A regulamentação estabelece ainda que, nos casos em que as instalações forem construídas pelas Distribuidoras estaduais, as tarifas serão definidas pelas Agências de Regulação estaduais, considerando a especificidade de cada instalação, o que poderia se interpretar como uma tarifa ao custo marginal da instalação.

Embora a Lei do Gás deixe explícito que cabe ao regulador local tratar do assunto, a mesma avançou um pouco na sua definição, abrindo um vasto campo de discussão e debate jurídico da questão.

Algumas questões precisam ser respondidas, tais como: Tem a Lei do Gás, do ponto de vista jurídico, poder para estabelecer tarifas e condições finais quanto à distribuição de gás canalizado no âmbito dos Estados?

No caso de uma Distribuidora local não construir um duto de distribuição solicitado por um autoprodutor ou autoimportador, poderão os mesmos construir o duto e celebrarem diretamente com a Distribuidora um contrato de O&M? Ou o Estado em questão deverá realizar uma subconcessão ou uma nova outorga?

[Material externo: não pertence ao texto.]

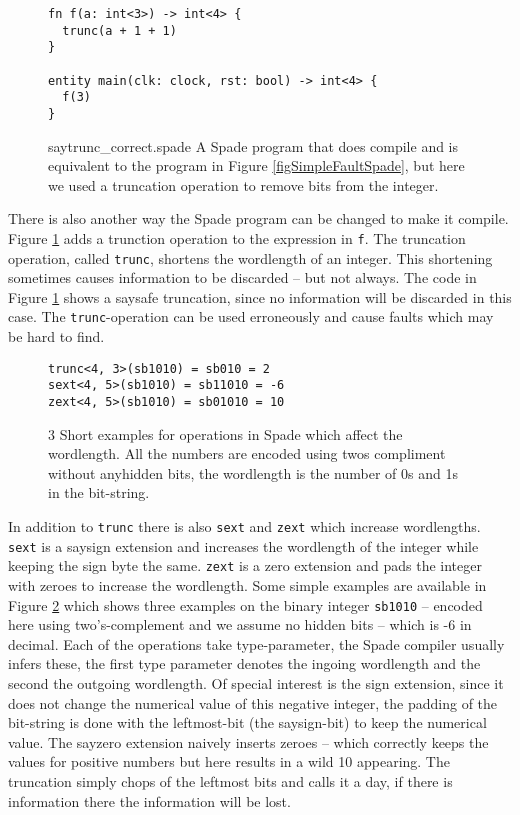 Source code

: \begin{figure}[h!]
\centering
  \begin{verbatim}
fn f(a: int<3>) -> int<4> {
  trunc(a + 1 + 1)
}

entity main(clk: clock, rst: bool) -> int<4> {
  f(3)
}
\end{verbatim}
  \caption{say{trunc\_correct.spade} A Spade program that does compile and is equivalent to the program in Figure \ref{figSimpleFaultSpade}, but here we used a truncation operation to remove bits from the integer.}
\label{figSimpleTruncSpade}
\end{figure}

There is also another way the Spade program can be changed to make it compile. Figure \ref{figSimpleTruncSpade} adds a trunction operation to the expression in \verb+f+. The truncation operation, called \verb+trunc+, shortens the wordlength of an integer. This shortening sometimes causes information to be discarded -- but not always. The code in Figure \ref{figSimpleTruncSpade} shows a say{safe} truncation, since no information will be discarded in this case. The \verb+trunc+-operation can be used erroneously and cause faults which may be hard to find.

\begin{figure}[h!]
\centering
\begin{verbatim}
trunc<4, 3>(sb1010) = sb010 = 2
sext<4, 5>(sb1010) = sb11010 = -6
zext<4, 5>(sb1010) = sb01010 = 10
\end{verbatim}
  \caption{3 Short examples for operations in Spade which affect the wordlength. All the numbers are encoded using twos compliment without anyhidden bits, the wordlength is the number of 0s and 1s in the bit-string.}
\label{figSext}
\end{figure}

In addition to \verb+trunc+ there is also \verb+sext+ and \verb+zext+ which increase wordlengths. \verb+sext+ is a say{sign extension} and increases the wordlength of the integer while keeping the sign byte the same. \verb+zext+ is a zero extension and pads the integer with zeroes to increase the wordlength. Some simple examples are available in Figure \ref{figSext} which shows three examples on the binary integer \verb+sb1010+ -- encoded here using two's-complement and we assume no hidden bits --  which is -6 in decimal. Each of the operations take type-parameter, the Spade compiler usually infers these, the first type parameter denotes the ingoing wordlength and the second the outgoing wordlength. Of special interest is the sign extension, since it does not change the numerical value of this negative integer, the padding of the bit-string is done with the leftmost-bit (the say{sign}-bit) to keep the numerical value. The say{zero extension} naively inserts zeroes -- which correctly keeps the values for positive numbers but here results in a wild 10 appearing. The truncation simply chops of the leftmost bits and calls it a day, if there is information there the information will be lost.

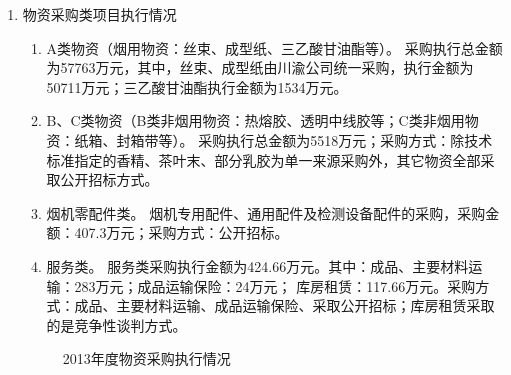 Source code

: \begin{enumerate}
  \item 物资采购类项目执行情况
   \begin{enumerate}[1、]
 \item A类物资（烟用物资：丝束、成型纸、三乙酸甘油酯等）。
采购执行总金额为57763万元，其中，丝束、成型纸由川渝公司统一采购，执行金额为50711万元；三乙酸甘油酯执行金额为1534万元。

 \item B、C类物资（B类非烟用物资：热熔胶、透明中线胶等；C类非烟用物资：纸箱、封箱带等）。
采购执行总金额为5518万元；采购方式：除技术标准指定的香精、茶叶末、部分乳胶为单一来源采购外，其它物资全部采取公开招标方式。

 \item 烟机零配件类。
烟机专用配件、通用配件及检测设备配件的采购，采购金额：407.3万元；采购方式：公开招标。

 \item 服务类。
服务类采购执行金额为424.66万元。其中：成品、主要材料运输：283万元；成品运输保险：24万元； 库房租赁：117.66万元。采购方式：成品、主要材料运输、成品运输保险、采取公开招标；库房租赁采取的是竞争性谈判方式。
 \end{enumerate}


\begin{figure}[htpb]
\begin{minipage}{0.05\textwidth}
 \end{minipage}
\hfill
\begin{minipage}{0.85\textwidth}
\begin{flushleft}
\end{flushleft}
%
\vskip 3cm
%
 \begin{flushleft}
\end{flushleft}
 \end{minipage}
\vskip 6cm
\caption{2013年度物资采购执行情况}
\end{figure}




\end{enumerate}
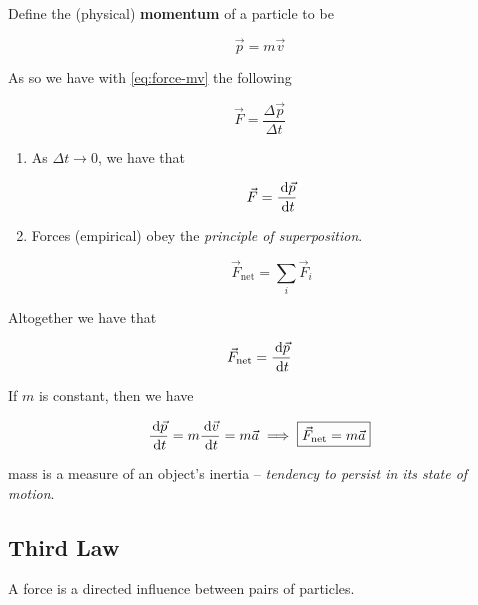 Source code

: \begin{definition}
	Define the (physical) \textbf{momentum} of a particle to be

	\begin{equation}
		\vec p = m \vec v
	\end{equation}
\end{definition}

As so we have with \cref*{eq:force-mv} the following

\begin{equation}
	\vec F = \frac{\Delta \vec p}{\Delta t}
\end{equation}

\begin{enumerate}
	\item As $\Delta t \to 0$, we have that
	
	\begin{equation}
		\vec F = \frac{\D \vec p}{\D t}
	\end{equation}

	\item Forces (empirical) obey the \textit{principle of superposition}.

	\begin{equation}
		\vec F_\mathrm{net} = \sum_i \vec F_i
	\end{equation}
\end{enumerate}

Altogether we have that

\begin{equation}
	\vec F_\mathrm{net} = \frac{\D \vec p}{\D t}
\end{equation}

If $m$ is constant, then we have

\begin{equation}
	\frac{\D \vec p}{\D t} = m \frac{\D \vec v}{\D t} = m \vec a \implies \boxed{\vec F_\mathrm{net} = m \vec a}
\end{equation}

mass is a measure of an object's inertia -- \textit{tendency to persist in its state of motion}.

\subsection{Third Law}

\begin{definition}
	A force is a directed influence between pairs of particles.
\end{definition}


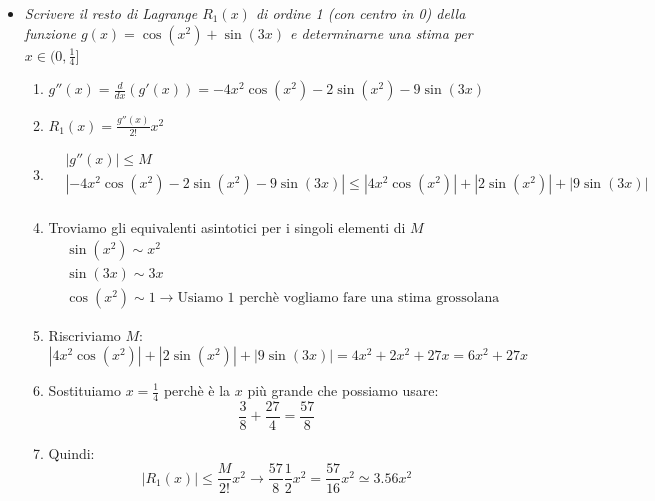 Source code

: \documentclass[10pt, a4paper]{article}
\begin{document}
\begin{itemize}
\begin{enumerate}
            \end{enumerate}
            \item \textit{Scrivere il resto di Lagrange $R_1(x)$ di ordine 1 (con centro in 0) della funzione $g(x)=\cos(x^2)+\sin(3x)$ e determinarne una stima per $x\in(0,\frac{1}{4}]$} \begin{enumerate}
                \item $g''(x)=\frac{d}{dx}(g'(x))=-4x^2\cos(x^2)-2\sin(x^2)-9\sin(3x)$
                \item $R_1(x)=\frac{g''(x)}{2!}x^2$
                \item \begin{equation*}
                    \begin{split}
                        &\left|g''(x)\right|\leq M\\
                        &\left|-4x^2\cos(x^2)-2\sin(x^2)-9\sin(3x)\right|\leq \left|4x^2\cos(x^2)\right|+\left|2\sin(x^2)\right|+\left|9\sin(3x)\right|\\
                    \end{split}
                \end{equation*}
                \item Troviamo gli equivalenti asintotici per i singoli elementi di $M$ \begin{equation*}
                    \begin{split}
                        &\sin(x^2)\sim x^2\\
                        &\sin(3x) \sim 3x\\
                        &\cos(x^2) \sim 1 \rightarrow \text{Usiamo 1 perchè vogliamo fare una stima grossolana}
                    \end{split}
                \end{equation*}
                \item Riscriviamo $M$: \begin{equation*}
                    \left|4x^2\cos(x^2)\right|+\left|2\sin(x^2)\right|+\left|9\sin(3x)\right|=4x^2+2x^2+27x=6x^2+27x
                \end{equation*}
                \item Sostituiamo $x=\frac{1}{4}$ perchè è la $x$ più grande che possiamo usare: \begin{equation*}
                    \frac{3}{8}+\frac{27}{4}=\frac{57}{8}
                \end{equation*}
                \item Quindi: \begin{equation*}
                    \left|R_1(x)\right|\leq \frac{M}{2!}x^2\rightarrow\frac{57}{8}\frac{1}{2}x^2=\frac{57}{16}x^2\simeq 3.56x^2
                \end{equation*}
            \end{enumerate}
        \end{itemize}
\end{document}
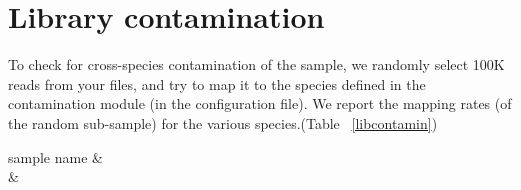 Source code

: 
\section*{Library contamination}
To check for cross-species contamination of the sample, we randomly select 100K reads from your files, and try to map it to the species defined in the contamination module (in the configuration file).  We report the mapping rates (of the random sub-sample) for the various species.(Table ~\ref{libcontamin})
\begin{table}[H]
\caption{Library contamination}\label{libcontamin}
\begin{tabular}{}
\hline
sample name &  \\
\hline
{}
 &  \\
\hline
\end{tabular}
\end{table}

Sob o prisma jurídico, o serviço de distribuição de gás canalizado prestado aos autoprodutores e autoimportadores equipara-se ao que é prestado pela mesma concessionária a um consumidor livre?

Essas e outras questões estão gerando muitas discussões e incertezas quanto à aplicabilidade da Lei do Gás no âmbito da distribuição de gás canalizado, que é de competência dos Estados, conforme o disposto no parágrafo 2o do artigo 25 da Constituição Federal, que define que cabe aos Estados explorar diretamente, ou mediante concessão, os serviços locais de gás canalizado, na forma da Lei.

O Modelo Federativo partilha a competência sobre a cadeia produtiva do gás natural entre União e os demais entes federados, e estabelece a competência exclusiva do Estado para normatizar os serviços locais de gás canalizado. Na opinião de juristas, não se trata de competências concorrentes, mas exclusivas, portanto a competência da União em matéria de gás canalizado termina onde se inicia a competência dos Estados.

Caberá às Agências Reguladoras locais observar as inovações introduzidas pela Lei do Gás, mas sempre respeitando o marco regulatório local e os contratos de concessão, evitando interpretações que possam configurar alterações unilaterais dos mesmos, em especial daquelas que possam comprometer o equilíbrio econômico-financeiro da concessão. Interpretações inadequadas da nova Lei do Gás pelos reguladores locais poderão ainda ameaçar a competitividade do mercado de gás colocando em risco a universalização do uso do gás canalizado no país. Seria interessante também, consideradas as características e o estágio de desenvolvimento de cada área de Concessão, se buscar alguma simetria regulatória no conjunto dos Estados.

A Distribuição de gás canalizado, assim como a atividade de transporte, é um monopólio natural e exige grandes e permanentes investimentos e, no caso de mercados pouco maduros como é o nosso, os custos médios tendem a serem maiores que os custos marginais. Portanto, utilizar o custo marginal para alguns poucos clientes poderia prejudicar a grande maioria e criar um tratamento não isonômico entre os usuários. Tal situação preocupa ainda mais, tendo em vista que sua interpretação ficará a critério de cada regulador local, que poderá vir a editar normas distintas em cada Estado, ampliando a assimetria da regulação da distribuição de gás em todo o país.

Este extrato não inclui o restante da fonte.